The Eiffel Tower and the railways

The origins of the Iron Lady

18,038 pieces of metal, 2,500,000 nails, 10,100 tonnes and 330 metres in height: the composition and dimensions of the Eiffel Tower really do justify its incredible popularity throughout the world. Erected in 1889 for the Exposition Universelle in Paris  thanks to the genius of the engineer who gave it his name, the Iron Lady was only supposed to be up for 20 years. But one thing few people are aware of is that its technological complexity is closely linked with the railway industry and its development in the nineteenth century.

To understand how the tower is connected with trains, you need a bit of historical context. It’s the end of the nineteenth century, the Industrial Révolution is well under way in France, and iron is the manufacturing material du jour. Metal was gradually replacing masonry in structures like viaducts. Before the arrival of Gustave Eiffel, however, engineers were struggling to transition to this kind of material in columns and pillars. These would remain as brickwork and stone, while a metallic structure was laid on top. It was a nifty method, but limited, as it didn’t really allow engineers to traverse larger estuaries and made the navigation of boats passing underneath rather difficult.

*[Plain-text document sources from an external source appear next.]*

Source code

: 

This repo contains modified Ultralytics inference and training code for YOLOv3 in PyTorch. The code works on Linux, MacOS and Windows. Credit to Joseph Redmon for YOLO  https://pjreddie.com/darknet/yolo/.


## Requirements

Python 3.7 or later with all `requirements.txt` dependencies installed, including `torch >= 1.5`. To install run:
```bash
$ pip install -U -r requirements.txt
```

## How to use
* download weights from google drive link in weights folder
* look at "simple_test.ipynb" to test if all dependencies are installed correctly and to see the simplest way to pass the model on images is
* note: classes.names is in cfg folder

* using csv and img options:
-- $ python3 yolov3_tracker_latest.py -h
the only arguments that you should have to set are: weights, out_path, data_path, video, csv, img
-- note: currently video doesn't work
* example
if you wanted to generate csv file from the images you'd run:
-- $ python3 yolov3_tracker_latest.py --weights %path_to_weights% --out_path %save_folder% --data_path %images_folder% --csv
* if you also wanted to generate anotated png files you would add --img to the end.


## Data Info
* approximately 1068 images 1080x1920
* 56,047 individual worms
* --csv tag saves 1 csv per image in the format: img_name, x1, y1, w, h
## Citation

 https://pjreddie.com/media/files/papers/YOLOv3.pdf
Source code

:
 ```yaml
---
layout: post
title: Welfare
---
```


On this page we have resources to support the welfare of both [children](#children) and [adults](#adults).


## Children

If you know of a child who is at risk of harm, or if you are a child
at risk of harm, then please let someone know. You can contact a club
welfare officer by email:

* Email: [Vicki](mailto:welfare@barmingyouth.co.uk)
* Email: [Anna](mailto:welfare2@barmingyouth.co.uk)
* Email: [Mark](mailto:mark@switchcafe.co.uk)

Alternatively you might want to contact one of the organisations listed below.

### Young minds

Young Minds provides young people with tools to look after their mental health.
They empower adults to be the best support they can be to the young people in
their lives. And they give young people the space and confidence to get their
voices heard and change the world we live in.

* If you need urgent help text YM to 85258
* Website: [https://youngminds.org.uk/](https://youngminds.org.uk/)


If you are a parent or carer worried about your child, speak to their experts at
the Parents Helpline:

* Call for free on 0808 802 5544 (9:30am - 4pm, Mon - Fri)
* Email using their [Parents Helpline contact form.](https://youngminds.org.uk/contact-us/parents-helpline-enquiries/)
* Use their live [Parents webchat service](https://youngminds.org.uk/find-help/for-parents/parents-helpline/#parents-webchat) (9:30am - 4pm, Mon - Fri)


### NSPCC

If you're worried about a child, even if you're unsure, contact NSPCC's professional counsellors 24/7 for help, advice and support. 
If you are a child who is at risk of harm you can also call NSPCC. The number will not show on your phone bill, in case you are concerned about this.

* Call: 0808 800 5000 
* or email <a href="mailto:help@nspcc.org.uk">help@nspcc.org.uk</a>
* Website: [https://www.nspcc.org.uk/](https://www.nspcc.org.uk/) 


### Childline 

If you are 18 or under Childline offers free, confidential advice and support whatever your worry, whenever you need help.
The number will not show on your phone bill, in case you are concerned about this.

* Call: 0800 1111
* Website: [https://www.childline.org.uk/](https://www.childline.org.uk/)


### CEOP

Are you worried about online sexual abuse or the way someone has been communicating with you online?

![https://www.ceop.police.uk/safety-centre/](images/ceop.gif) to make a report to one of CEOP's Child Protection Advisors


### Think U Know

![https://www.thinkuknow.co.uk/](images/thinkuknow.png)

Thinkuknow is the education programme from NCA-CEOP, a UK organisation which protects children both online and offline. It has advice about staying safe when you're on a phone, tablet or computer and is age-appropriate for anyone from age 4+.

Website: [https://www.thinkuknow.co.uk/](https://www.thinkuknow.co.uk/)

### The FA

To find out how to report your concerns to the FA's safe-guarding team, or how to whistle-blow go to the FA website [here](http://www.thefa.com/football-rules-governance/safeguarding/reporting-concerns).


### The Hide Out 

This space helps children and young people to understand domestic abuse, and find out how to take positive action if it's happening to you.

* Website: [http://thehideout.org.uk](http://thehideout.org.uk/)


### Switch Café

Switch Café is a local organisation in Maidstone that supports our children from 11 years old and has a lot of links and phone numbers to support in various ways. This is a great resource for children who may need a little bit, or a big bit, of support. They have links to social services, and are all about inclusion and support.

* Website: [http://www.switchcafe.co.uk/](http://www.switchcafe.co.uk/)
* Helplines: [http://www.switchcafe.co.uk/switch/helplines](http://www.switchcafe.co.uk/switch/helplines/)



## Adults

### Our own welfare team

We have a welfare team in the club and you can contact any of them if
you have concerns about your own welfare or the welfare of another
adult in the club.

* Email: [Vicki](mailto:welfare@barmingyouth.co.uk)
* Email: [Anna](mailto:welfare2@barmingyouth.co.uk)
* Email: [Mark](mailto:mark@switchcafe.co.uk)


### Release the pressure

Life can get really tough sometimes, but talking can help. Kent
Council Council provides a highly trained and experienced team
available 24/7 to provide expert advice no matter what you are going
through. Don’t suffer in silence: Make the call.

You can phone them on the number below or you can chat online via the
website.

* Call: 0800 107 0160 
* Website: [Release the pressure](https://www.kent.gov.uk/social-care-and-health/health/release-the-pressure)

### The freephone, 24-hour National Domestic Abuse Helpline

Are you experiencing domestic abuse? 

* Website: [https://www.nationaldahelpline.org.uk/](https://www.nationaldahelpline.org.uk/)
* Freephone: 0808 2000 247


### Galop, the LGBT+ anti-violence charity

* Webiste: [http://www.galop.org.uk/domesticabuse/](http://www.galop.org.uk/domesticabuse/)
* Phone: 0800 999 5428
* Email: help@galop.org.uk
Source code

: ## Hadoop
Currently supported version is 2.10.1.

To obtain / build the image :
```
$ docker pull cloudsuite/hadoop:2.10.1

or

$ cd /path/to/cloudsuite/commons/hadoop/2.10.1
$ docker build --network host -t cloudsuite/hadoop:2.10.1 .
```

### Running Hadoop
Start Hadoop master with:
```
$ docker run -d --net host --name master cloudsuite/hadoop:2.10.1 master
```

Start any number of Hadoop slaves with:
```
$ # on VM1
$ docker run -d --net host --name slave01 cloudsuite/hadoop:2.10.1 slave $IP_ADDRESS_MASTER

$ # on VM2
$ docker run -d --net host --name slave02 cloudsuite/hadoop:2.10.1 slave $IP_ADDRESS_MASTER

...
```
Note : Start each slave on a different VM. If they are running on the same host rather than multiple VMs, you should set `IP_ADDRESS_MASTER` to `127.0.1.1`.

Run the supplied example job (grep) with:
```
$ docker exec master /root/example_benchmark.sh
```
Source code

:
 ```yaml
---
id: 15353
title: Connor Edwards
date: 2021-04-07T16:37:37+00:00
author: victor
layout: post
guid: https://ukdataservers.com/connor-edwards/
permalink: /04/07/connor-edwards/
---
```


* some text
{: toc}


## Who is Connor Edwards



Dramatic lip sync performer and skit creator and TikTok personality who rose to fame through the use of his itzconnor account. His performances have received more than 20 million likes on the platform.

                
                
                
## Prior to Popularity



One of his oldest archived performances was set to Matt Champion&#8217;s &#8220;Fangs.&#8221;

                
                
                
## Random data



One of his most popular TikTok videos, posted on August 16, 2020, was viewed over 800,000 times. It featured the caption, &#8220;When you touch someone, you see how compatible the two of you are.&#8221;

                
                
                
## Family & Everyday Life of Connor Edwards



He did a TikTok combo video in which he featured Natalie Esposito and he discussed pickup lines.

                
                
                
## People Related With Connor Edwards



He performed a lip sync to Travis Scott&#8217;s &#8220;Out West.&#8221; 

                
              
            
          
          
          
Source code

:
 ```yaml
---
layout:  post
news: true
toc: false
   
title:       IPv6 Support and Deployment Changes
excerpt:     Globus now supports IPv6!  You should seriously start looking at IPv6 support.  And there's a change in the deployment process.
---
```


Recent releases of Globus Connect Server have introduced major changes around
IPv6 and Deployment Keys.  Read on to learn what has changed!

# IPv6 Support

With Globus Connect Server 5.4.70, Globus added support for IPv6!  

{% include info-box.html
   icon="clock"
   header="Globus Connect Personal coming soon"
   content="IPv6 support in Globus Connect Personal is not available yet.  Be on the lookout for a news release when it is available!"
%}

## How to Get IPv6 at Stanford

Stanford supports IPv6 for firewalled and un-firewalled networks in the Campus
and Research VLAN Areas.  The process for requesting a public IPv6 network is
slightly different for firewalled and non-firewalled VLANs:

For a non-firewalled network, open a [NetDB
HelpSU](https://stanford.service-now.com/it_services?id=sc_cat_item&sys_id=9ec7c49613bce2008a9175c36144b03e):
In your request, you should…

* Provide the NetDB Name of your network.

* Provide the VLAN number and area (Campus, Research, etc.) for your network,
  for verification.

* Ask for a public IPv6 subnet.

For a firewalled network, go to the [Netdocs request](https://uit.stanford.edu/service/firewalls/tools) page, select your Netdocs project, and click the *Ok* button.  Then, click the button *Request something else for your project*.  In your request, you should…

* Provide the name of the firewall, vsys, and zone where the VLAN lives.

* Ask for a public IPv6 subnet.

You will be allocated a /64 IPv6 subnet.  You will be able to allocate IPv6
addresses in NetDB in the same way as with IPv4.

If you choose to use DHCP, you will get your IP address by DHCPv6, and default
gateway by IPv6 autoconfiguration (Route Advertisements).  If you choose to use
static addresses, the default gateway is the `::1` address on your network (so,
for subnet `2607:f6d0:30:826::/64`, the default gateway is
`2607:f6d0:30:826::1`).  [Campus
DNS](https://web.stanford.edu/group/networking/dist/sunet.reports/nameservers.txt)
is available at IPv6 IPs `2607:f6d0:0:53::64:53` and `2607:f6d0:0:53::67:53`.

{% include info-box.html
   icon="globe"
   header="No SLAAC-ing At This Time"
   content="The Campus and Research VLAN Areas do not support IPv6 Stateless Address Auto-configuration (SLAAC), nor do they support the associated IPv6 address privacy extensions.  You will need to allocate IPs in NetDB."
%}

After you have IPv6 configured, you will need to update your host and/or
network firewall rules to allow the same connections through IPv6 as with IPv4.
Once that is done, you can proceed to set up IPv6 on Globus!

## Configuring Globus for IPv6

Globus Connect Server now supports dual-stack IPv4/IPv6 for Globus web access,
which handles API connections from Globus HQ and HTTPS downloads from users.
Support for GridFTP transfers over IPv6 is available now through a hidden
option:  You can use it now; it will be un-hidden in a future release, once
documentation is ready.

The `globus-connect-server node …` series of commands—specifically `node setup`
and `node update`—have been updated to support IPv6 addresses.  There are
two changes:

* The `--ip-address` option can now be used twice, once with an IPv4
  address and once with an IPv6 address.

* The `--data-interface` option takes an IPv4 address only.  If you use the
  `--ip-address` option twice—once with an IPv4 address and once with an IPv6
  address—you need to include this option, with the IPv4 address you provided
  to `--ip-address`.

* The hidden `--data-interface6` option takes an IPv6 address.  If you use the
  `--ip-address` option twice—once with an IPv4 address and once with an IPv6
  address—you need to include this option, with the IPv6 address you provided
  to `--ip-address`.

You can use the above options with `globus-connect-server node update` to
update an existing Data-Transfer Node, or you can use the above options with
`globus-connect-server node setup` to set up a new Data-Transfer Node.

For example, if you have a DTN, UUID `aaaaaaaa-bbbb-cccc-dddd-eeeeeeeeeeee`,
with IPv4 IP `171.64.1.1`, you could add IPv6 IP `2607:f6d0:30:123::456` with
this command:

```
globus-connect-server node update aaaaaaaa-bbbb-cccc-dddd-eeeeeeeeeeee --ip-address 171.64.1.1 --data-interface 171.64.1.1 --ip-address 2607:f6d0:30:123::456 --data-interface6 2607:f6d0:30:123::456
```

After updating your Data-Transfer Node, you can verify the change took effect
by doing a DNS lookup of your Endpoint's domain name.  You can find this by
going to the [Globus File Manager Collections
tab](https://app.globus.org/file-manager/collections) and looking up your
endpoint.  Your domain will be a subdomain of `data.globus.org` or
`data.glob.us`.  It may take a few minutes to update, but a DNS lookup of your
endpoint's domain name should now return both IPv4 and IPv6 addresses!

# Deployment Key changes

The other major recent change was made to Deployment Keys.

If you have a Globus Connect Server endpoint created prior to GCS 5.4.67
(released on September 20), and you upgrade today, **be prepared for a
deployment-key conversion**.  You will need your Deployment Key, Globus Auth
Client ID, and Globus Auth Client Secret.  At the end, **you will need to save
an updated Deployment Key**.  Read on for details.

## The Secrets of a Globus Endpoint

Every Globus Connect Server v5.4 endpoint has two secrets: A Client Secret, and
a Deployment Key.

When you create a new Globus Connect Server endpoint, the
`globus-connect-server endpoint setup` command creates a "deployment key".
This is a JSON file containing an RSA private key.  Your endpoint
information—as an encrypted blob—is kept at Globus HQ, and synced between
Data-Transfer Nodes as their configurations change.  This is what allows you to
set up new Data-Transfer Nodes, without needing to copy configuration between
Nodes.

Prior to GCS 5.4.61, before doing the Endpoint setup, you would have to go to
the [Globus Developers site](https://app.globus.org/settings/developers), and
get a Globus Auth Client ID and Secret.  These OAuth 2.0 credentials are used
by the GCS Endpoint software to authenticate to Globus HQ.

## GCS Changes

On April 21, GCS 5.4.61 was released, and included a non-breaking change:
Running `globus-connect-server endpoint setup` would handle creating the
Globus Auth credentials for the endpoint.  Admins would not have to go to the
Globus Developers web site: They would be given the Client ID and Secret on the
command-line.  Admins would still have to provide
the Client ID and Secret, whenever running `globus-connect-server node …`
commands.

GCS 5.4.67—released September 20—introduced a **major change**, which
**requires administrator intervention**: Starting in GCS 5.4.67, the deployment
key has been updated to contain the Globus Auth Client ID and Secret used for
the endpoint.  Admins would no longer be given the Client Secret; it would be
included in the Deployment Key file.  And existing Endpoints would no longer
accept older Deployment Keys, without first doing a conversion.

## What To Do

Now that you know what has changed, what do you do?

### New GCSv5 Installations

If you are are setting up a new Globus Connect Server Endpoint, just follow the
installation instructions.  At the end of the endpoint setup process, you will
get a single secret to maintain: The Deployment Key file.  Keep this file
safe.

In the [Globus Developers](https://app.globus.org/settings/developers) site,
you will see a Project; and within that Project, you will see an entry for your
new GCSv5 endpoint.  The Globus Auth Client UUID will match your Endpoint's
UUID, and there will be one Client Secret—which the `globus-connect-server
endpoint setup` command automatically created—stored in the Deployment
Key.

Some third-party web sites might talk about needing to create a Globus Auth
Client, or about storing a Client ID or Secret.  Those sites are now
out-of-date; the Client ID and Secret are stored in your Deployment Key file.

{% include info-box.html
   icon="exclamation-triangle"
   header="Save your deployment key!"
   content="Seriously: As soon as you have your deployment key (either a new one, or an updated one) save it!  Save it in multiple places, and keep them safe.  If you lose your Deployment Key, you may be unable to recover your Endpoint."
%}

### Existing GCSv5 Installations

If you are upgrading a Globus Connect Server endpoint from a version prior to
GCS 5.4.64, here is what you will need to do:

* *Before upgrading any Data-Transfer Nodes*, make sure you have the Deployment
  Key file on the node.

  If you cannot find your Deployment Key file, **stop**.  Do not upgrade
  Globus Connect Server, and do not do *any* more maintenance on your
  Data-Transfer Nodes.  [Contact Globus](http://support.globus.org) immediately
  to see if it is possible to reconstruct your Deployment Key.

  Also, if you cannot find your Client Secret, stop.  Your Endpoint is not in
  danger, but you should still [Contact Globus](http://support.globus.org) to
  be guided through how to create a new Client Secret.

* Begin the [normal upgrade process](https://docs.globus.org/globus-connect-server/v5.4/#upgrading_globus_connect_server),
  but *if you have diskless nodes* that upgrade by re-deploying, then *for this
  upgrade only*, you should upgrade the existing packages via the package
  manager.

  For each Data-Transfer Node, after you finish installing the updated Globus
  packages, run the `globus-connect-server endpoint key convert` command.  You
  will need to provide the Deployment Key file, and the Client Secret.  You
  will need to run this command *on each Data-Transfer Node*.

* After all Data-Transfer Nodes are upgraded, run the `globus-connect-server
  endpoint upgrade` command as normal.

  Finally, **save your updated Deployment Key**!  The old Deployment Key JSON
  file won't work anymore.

This is where Gustave Eiffel came into his own. To face up to this challenge, he proposed combining straight metallic beams, already used for other kinds of structure, with an immense metal arch replacing the pillars. This innovative technique was greeted with much fanfare in 1875 when he was selected to design the bridge over the Douro river in Portugal. This structure would soar 61 metres above the water thanks to its enormous metal arch.

In 1880, Eiffel was part of engineer Léon Boyer’s team, which involved him playing a key role in designing the Garabit viaduct in the Cantal department. This 565-metre-long structure was, at 122 metres high, the highest bridge of its kind in the world. The metal arch was slowly coming to define the architecture of the railways. But that didn’t stop Eiffel from still building bridges with masonry, like the Tardes viaduct in 1885.

A year later, however, Eiffel left bridges behind to focus on a competition launched on May 1 1886 by the minister of commerce, Édouard Lockroy, to build a metal tower on the Champs de Mars. He won, and was joined by engineers Maurice Koechlin and Emile Nouguier and architect Stephen Sauvestre. After much discussion (and several different plans), they settled on a simple design. On July 1 1887 the work began.

Overall, between 150 and 300 workers, almost all of whom had previously worked on viaducts, were enrolled on this epic and ambitious project. Each piece was designed and made in the Eiffel business HQ in Levallois-Perret. They were then combined into five-metre-high elements which were brought to the site itself. Here certain temporary nails were replaced by others, inserted hot and which helped glue the structure together as they cooled. In total, it took four men working by hand to put a single one in place.

Even more astonishingly, certain workers had to work beneath the level of the Seine to put in place the structure’s concrete foundations. To do this, they used watertight metal boxes in which were pumped full of compressed air. While each of the four pylons had its own block, they were all linked together by walls. To climb up the slowly emerging structure, the workers used wooden scaffolding and steam-powered cranes. Two years, two months and five days after the first hammer blow, the Eiffel Tower was complete. This pretty structure, built on vast metallic arches, meant France could celebrate its Exposition Universelle with real pride.

It should be noted that the tower’s links with the railways aren’t just technical. In fact, a train line was created to make it easier to get to it. Much used during the Exposition Universelle, it declined in popularity over the following decades until it was forgotten by the majority of Parisians. It was only with the arrival of the RER C (into which it was integrated) in the 1980s that it gained a new lease of life. Nothing was lost, it merely transformed, like much of the French capital. Except the Eiffel Tower, that eternal and imperturbable Parisian icon.